In the rapidly evolving world of 3D design and manufacturing, having the ability to translate real-world objects into digital models is game-changing. This process, known as 3D scanning, bridges the gap between the physical and digital realms, allowing designers, engineers, and manufacturers to create precise, highly detailed models that can be further manipulated, analyzed, or reproduced through the use of reconstruction technology.
This technology has become increasingly important in industries such as aerospace, electric vehicles, and medical devices, where measurement accuracy and speed are critical for quality assurance.

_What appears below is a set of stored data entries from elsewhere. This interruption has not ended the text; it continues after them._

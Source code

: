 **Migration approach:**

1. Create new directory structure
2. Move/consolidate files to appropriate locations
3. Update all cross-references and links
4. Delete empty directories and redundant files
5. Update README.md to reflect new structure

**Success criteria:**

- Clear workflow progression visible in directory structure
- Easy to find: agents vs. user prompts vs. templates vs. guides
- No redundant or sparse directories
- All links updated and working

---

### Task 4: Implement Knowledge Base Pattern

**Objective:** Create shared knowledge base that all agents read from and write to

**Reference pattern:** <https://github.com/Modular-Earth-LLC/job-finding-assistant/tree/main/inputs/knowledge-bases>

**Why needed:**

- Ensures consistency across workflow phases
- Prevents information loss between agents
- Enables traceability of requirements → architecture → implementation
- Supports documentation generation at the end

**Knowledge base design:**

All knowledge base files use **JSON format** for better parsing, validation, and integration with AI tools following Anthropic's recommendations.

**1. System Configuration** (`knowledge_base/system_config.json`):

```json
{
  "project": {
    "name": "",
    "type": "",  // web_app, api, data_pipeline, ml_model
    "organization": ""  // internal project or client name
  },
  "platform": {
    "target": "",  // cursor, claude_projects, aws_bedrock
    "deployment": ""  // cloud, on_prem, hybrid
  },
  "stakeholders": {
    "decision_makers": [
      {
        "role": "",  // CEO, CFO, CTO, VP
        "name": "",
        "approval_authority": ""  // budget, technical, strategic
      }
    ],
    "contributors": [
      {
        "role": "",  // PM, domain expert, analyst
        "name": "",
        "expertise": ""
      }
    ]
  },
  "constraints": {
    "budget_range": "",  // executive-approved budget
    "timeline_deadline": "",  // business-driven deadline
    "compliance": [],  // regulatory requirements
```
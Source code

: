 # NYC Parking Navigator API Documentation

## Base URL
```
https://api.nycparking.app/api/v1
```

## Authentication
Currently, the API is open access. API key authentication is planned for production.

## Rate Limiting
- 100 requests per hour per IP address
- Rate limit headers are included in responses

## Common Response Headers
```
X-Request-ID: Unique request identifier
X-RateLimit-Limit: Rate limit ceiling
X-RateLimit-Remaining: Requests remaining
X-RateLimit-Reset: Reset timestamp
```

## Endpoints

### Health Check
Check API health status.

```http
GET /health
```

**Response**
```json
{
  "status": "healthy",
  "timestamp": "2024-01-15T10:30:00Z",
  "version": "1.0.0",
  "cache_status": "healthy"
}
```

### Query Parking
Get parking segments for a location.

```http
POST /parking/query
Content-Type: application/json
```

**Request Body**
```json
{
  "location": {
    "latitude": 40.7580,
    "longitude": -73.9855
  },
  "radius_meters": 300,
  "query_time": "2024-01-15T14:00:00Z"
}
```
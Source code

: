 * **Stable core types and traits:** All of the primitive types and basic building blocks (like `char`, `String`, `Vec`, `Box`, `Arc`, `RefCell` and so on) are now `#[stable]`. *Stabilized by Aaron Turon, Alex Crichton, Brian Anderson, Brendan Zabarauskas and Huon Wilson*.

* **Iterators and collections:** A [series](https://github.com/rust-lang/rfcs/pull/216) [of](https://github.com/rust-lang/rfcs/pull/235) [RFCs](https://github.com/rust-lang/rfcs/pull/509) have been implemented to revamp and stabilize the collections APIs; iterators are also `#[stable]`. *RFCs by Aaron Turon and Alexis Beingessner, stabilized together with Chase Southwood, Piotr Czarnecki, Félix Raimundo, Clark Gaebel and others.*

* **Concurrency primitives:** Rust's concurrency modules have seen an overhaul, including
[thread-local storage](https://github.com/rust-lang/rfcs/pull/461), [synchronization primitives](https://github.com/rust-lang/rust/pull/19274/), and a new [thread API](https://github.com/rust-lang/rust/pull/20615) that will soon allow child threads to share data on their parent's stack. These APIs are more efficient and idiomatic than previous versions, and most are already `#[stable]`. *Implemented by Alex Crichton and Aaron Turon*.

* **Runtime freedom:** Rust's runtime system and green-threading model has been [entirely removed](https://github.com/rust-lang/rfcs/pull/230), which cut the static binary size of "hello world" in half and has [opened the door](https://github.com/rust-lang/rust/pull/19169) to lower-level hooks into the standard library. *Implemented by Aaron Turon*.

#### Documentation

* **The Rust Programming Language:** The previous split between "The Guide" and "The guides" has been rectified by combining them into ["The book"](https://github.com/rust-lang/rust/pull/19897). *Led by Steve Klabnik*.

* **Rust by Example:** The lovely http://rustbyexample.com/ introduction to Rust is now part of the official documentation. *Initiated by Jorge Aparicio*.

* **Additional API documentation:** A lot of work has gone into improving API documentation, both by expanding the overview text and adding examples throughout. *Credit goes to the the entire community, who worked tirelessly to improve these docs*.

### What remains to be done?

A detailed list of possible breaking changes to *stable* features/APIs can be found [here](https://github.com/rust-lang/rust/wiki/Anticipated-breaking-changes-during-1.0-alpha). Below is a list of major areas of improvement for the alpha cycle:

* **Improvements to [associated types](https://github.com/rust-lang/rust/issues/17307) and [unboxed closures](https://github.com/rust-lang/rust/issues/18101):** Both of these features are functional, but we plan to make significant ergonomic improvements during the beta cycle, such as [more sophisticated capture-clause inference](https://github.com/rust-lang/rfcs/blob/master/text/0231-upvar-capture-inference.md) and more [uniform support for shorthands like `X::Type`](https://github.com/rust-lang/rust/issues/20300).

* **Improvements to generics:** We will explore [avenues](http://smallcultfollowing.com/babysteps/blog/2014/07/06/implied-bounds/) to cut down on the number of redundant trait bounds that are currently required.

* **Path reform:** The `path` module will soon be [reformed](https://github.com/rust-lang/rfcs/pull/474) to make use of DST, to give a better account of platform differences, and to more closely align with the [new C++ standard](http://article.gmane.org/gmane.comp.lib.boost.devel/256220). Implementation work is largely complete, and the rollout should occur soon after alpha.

With the added feature of HD Mode, professional scanners can now offer even higher resolution and faster scanning, making the process even more efficient and accurate.
Among the top tools in this field, Artec 3D scanners stand out for their accuracy, ease of use, and versatility. But how exactly does an Artec 3D scanner work? Let’s dive into the process that takes you from IRL (in real life) to STL.
The Basics of 3D Scanning
At its core, 3D scanning is about capturing the shape and appearance of an object. Unlike traditional photography, which captures flat, 2D images, a scanner collects data from multiple angles to construct a complete three-dimensional model.
An Artec 3D scanner works by projecting a pattern of light onto the object. This light bounces back to the scanner’s sensors, which measure the distance from the scanner to the object’s surface at every point the light touches. By compiling this information, the scanner creates a digital “point cloud”—a collection of data points in space that represents the object’s shape.
Some of our best scanners, such as the professional Artec Eva and the affordable Eva Lite, are fast, versatile, and accurate, easily capturing scan data for small and medium-sized objects. The Eva and Eva Lite, with their ability to capture 16 frames per second and a 536 x 371mm capture window, are great options for quickly and easily digitizing large objects. Additionally, scanners like the Artec Leo and Space Spider have a touchscreen and intuitive UI for easy use and navigation during the scanning process, making them ideal for CGI or archival applications.
Types of 3D Scanners
There are several types of scanners, each with its own advantages:
- Laser Scanners: These use laser beams to scan the object. They are highly accurate and are often used for detailed inspections and reverse engineering.
- Structured Light Scanners: Artec 3D scanners fall into this category. They project a pattern of light onto the object and use cameras to capture the deformation of the pattern as it wraps around the object’s surface. This method is fast and can capture intricate details.
- Photogrammetry: This method involves taking multiple photographs from different angles and using software to stitch them together into a digital model. While less precise, it’s a cost-effective option for larger objects or environments.
The Artec 3D Advantage
Artec 3D scanners are renowned for their ability to capture objects with high accuracy and speed. Here’s why they stand out:
- No Need for Targets: Unlike some other scanners, Artec 3D scanners don’t require physical targets or markers on the object being scanned. This makes the scanning process quicker and more flexible.
- Portability: Artec 3D scanners are lightweight and portable, allowing for on-site scanning without the need for a dedicated scanning environment.
- Real-Time Scanning: The scanners provide immediate feedback, displaying the scanned object in real-time. This feature allows users to ensure they have captured all necessary details before finishing the scan.
- Ease of Use: With user-friendly interfaces and straightforward processes, Artec 3D scanners are accessible even to those new to scanning technology.
From Scan to STL
Once the physical scanning process is complete, the data collected by your Artec 3D scanner is processed into a digital model. This involves converting the point cloud into a mesh, a network of vertices, edges, and faces that define the object’s shape. The resulting mesh is then exported as an STL file, a format commonly used in 3D printing and CAD software.
From there, you can optimize the size of your final file by reducing the number of polygons from millions to thousands while maintaining the high quality of the mesh. Then, the STL file can be saved in a designated folder on an external USB drive for easy access and organization.
Now, your new STL file can be edited, analyzed, or used directly. From reverse engineering to creating custom parts for manufacturing, this seamless transition from the physical to the digital world highlights the incredible potential of scanning technology.
Applications of 3D Scanning
The applications of 3D scanning are vast and varied. Here are a few examples:
- Reverse Engineering: Capturing the exact dimensions of an existing part to create a digital model for reproduction or modification.
- Quality Control: Comparing the scanned object to its original CAD model to identify any deviations in production.
- Medical Applications: Creating custom prosthetics or implants based on a patient’s unique anatomy.
- Cultural Heritage: Preserving historical artifacts by creating digital replicas that can be studied without risk of damage.